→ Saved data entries
((
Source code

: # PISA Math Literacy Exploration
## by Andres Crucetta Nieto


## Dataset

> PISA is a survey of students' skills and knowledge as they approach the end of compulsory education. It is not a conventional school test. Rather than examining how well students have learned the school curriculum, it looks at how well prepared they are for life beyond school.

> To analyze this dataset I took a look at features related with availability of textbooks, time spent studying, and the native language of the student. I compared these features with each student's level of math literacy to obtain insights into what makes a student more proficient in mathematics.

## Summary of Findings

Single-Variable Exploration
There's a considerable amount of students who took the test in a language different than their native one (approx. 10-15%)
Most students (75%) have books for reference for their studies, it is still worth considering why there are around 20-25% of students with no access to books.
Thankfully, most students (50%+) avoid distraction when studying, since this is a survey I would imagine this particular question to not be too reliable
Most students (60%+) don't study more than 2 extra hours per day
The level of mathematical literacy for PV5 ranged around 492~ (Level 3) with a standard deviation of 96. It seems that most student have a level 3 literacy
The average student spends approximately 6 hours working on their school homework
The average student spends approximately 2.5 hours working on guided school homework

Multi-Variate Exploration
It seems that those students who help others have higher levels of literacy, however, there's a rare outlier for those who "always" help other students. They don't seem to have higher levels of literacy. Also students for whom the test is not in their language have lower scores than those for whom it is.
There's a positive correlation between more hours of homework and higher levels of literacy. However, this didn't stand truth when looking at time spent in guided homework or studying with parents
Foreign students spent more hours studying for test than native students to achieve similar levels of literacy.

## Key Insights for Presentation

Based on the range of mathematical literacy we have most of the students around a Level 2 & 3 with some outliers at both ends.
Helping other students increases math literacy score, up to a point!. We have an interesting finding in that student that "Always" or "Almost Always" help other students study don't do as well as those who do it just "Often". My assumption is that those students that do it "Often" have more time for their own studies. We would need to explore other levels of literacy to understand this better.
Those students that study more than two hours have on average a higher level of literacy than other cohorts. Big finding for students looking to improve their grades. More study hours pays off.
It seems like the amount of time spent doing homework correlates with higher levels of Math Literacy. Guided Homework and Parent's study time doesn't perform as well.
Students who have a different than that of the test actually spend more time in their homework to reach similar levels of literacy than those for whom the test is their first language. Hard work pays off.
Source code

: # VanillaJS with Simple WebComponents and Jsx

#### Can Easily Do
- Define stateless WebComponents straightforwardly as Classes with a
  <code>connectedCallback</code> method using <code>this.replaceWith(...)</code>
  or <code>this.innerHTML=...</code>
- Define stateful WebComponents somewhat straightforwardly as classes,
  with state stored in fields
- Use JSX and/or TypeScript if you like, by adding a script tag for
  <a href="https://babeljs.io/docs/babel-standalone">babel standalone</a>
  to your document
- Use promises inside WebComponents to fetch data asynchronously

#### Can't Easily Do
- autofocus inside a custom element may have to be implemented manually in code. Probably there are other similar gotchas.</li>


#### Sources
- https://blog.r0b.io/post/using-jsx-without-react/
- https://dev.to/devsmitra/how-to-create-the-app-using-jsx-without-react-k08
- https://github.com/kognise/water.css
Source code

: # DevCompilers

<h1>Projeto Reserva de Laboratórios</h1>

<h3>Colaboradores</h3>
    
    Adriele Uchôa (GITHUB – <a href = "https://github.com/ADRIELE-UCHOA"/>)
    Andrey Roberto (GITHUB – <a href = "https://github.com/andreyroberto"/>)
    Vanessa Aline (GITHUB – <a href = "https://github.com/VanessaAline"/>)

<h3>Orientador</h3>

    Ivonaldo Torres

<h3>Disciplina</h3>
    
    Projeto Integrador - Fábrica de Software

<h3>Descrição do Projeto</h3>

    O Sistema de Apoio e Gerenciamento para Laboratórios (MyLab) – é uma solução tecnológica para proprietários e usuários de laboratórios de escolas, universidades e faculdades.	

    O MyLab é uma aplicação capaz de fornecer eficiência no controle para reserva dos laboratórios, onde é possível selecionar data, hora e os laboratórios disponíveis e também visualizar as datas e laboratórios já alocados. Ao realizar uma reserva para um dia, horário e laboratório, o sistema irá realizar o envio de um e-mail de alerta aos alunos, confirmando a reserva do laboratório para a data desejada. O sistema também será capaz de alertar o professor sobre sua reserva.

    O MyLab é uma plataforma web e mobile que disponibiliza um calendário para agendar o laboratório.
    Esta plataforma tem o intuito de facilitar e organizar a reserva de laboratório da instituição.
))
→ Work item
Could you write out all of the data again, exactly as given?

→ Result
Source code

: # PISA Math Literacy Exploration
## by Andres Crucetta Nieto


## Dataset

> PISA is a survey of students' skills and knowledge as they approach the end of compulsory education. It is not a conventional school test. Rather than examining how well students have learned the school curriculum, it looks at how well prepared they are for life beyond school.

> To analyze this dataset I took a look at features related with availability of textbooks, time spent studying, and the native language of the student. I compared these features with each student's level of math literacy to obtain insights into what makes a student more proficient in mathematics.

## Summary of Findings

Single-Variable Exploration
There's a considerable amount of students who took the test in a language different than their native one (approx. 10-15%)
Most students (75%) have books for reference for their studies, it is still worth considering why there are around 20-25% of students with no access to books.
Thankfully, most students (50%+) avoid distraction when studying, since this is a survey I would imagine this particular question to not be too reliable
Most students (60%+) don't study more than 2 extra hours per day
The level of mathematical literacy for PV5 ranged around 492~ (Level 3) with a standard deviation of 96. It seems that most student have a level 3 literacy
The average student spends approximately 6 hours working on their school homework
The average student spends approximately 2.5 hours working on guided school homework

Multi-Variate Exploration
It seems that those students who help others have higher levels of literacy, however, there's a rare outlier for those who "always" help other students. They don't seem to have higher levels of literacy. Also students for whom the test is not in their language have lower scores than those for whom it is.
There's a positive correlation between more hours of homework and higher levels of literacy. However, this didn't stand truth when looking at time spent in guided homework or studying with parents
Foreign students spent more hours studying for test than native students to achieve similar levels of literacy.

## Key Insights for Presentation

Based on the range of mathematical literacy we have most of the students around a Level 2 & 3 with some outliers at both ends.
Helping other students increases math literacy score, up to a point!. We have an interesting finding in that student that "Always" or "Almost Always" help other students study don't do as well as those who do it just "Often". My assumption is that those students that do it "Often" have more time for their own studies. We would need to explore other levels of literacy to understand this better.
Those students that study more than two hours have on average a higher level of literacy than other cohorts. Big finding for students looking to improve their grades. More study hours pays off.
It seems like the amount of time spent doing homework correlates with higher levels of Math Literacy. Guided Homework and Parent's study time doesn't perform as well.
Students who have a different than that of the test actually spend more time in their homework to reach similar levels of literacy than those for whom the test is their first language. Hard work pays off.
Source code

: # VanillaJS with Simple WebComponents and Jsx

#### Can Easily Do
- Define stateless WebComponents straightforwardly as Classes with a
  <code>connectedCallback</code> method using <code>this.replaceWith(...)</code>
  or <code>this.innerHTML=...</code>
- Define stateful WebComponents somewhat straightforwardly as classes,
  with state stored in fields
- Use JSX and/or TypeScript if you like, by adding a script tag for
  <a href="https://babeljs.io/docs/babel-standalone">babel standalone</a>
  to your document
- Use promises inside WebComponents to fetch data asynchronously

#### Can't Easily Do
- autofocus inside a custom element may have to be implemented manually in code. Probably there are other similar gotchas.</li>


#### Sources
- https://blog.r0b.io/post/using-jsx-without-react/
- https://dev.to/devsmitra/how-to-create-the-app-using-jsx-without-react-k08
- https://github.com/kognise/water.css
Source code

: # DevCompilers

<h1>Projeto Reserva de Laboratórios</h1>

<h3>Colaboradores</h3>
    
    Adriele Uchôa (GITHUB – <a href = "https://github.com/ADRIELE-UCHOA"/>)
    Andrey Roberto (GITHUB – <a href = "https://github.com/andreyroberto"/>)
    Vanessa Aline (GITHUB – <a href = "https://github.com/VanessaAline"/>)

<h3>Orientador</h3>

    Ivonaldo Torres

<h3>Disciplina</h3>
    
    Projeto Integrador - Fábrica de Software

<h3>Descrição do Projeto</h3>

    O Sistema de Apoio e Gerenciamento para Laboratórios (MyLab) – é uma solução tecnológica para proprietários e usuários de laboratórios de escolas, universidades e faculdades.	

    O MyLab é uma aplicação capaz de fornecer eficiência no controle para reserva dos laboratórios, onde é possível selecionar data, hora e os laboratórios disponíveis e também visualizar as datas e laboratórios já alocados. Ao realizar uma reserva para um dia, horário e laboratório, o sistema irá realizar o envio de um e-mail de alerta aos alunos, confirmando a reserva do laboratório para a data desejada. O sistema também será capaz de alertar o professor sobre sua reserva.

    O MyLab é uma plataforma web e mobile que disponibiliza um calendário para agendar o laboratório.
    Esta plataforma tem o intuito de facilitar e organizar a reserva de laboratório da instituição.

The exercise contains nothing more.